§ Exercise instructions:
Pick each line containing "analysis" out of the records.

(Beginning of Source records)

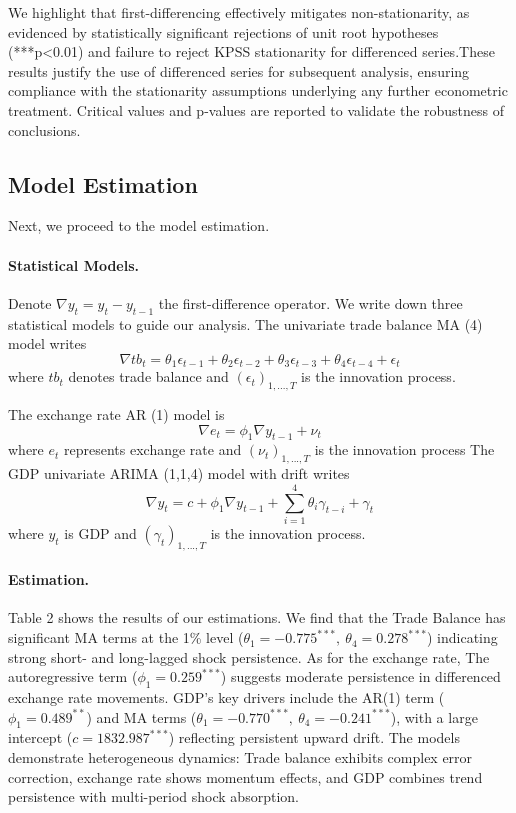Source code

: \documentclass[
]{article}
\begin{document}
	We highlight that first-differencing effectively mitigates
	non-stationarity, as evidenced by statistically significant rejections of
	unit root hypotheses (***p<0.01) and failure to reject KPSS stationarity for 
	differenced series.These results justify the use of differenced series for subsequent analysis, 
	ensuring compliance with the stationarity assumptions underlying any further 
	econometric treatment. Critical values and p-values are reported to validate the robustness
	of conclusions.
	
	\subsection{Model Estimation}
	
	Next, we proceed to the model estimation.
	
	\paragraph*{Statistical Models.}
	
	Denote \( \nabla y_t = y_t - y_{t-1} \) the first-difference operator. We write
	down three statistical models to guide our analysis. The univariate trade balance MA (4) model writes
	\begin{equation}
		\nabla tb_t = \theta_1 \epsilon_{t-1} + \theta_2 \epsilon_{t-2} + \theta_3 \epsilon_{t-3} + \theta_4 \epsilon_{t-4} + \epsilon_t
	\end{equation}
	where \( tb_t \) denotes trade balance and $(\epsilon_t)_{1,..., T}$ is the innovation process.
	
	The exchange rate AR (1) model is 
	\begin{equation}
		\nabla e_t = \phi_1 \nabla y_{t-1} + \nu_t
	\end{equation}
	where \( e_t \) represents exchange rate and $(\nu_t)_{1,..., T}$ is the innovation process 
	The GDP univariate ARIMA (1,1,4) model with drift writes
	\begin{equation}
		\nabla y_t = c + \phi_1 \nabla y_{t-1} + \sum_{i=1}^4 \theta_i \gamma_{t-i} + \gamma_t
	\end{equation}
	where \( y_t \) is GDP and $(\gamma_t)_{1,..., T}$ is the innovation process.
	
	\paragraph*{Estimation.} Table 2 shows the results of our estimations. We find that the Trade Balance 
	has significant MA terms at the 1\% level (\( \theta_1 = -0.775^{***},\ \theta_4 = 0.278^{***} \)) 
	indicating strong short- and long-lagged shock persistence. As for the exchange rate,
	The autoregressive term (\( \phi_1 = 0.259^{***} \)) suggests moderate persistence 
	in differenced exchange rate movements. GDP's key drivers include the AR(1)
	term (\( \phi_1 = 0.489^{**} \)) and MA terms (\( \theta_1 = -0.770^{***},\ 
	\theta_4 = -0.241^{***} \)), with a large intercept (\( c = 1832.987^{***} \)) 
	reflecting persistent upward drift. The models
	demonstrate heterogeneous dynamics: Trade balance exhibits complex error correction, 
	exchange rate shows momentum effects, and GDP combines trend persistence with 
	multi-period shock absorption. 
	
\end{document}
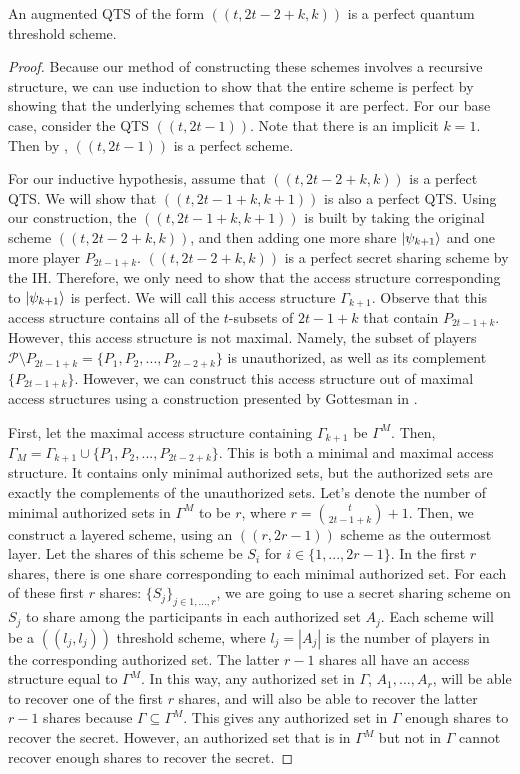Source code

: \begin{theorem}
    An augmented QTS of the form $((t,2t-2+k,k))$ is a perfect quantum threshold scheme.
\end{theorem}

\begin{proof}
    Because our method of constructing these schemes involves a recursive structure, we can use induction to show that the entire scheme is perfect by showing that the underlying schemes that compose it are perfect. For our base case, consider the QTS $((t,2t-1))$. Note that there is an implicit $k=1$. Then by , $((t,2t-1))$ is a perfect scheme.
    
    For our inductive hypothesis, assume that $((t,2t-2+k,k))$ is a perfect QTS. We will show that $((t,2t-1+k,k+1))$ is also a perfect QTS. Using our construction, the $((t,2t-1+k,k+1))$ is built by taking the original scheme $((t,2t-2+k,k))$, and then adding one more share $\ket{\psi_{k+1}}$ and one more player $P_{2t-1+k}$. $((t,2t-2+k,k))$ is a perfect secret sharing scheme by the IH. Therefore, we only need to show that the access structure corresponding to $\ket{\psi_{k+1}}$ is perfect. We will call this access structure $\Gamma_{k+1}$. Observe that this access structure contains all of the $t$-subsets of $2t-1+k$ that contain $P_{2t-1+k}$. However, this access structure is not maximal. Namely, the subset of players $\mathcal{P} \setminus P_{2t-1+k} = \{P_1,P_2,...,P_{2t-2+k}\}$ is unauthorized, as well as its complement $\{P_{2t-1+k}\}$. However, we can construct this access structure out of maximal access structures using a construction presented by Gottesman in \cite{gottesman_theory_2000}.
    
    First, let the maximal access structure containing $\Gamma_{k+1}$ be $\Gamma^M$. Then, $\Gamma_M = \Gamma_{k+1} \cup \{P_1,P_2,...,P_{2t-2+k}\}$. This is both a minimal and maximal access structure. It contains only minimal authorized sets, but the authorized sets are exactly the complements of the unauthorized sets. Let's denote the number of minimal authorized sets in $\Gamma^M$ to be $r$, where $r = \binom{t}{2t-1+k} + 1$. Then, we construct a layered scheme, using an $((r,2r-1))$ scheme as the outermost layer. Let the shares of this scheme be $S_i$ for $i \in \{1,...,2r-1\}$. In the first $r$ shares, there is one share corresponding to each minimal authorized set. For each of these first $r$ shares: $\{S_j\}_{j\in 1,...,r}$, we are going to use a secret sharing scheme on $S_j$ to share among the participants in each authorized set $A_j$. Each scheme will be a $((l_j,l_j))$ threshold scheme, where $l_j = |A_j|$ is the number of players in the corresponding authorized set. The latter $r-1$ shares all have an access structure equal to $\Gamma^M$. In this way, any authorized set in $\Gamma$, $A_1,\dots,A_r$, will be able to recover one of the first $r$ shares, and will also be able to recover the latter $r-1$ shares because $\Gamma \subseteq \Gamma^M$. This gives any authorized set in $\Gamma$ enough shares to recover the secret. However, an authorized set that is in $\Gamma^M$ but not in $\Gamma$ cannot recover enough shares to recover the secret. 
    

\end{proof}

(End of Source records)

§ Result of this exercise:
	differenced series.These results justify the use of differenced series for subsequent analysis, 
	down three statistical models to guide our analysis. The univariate trade balance MA (4) model writes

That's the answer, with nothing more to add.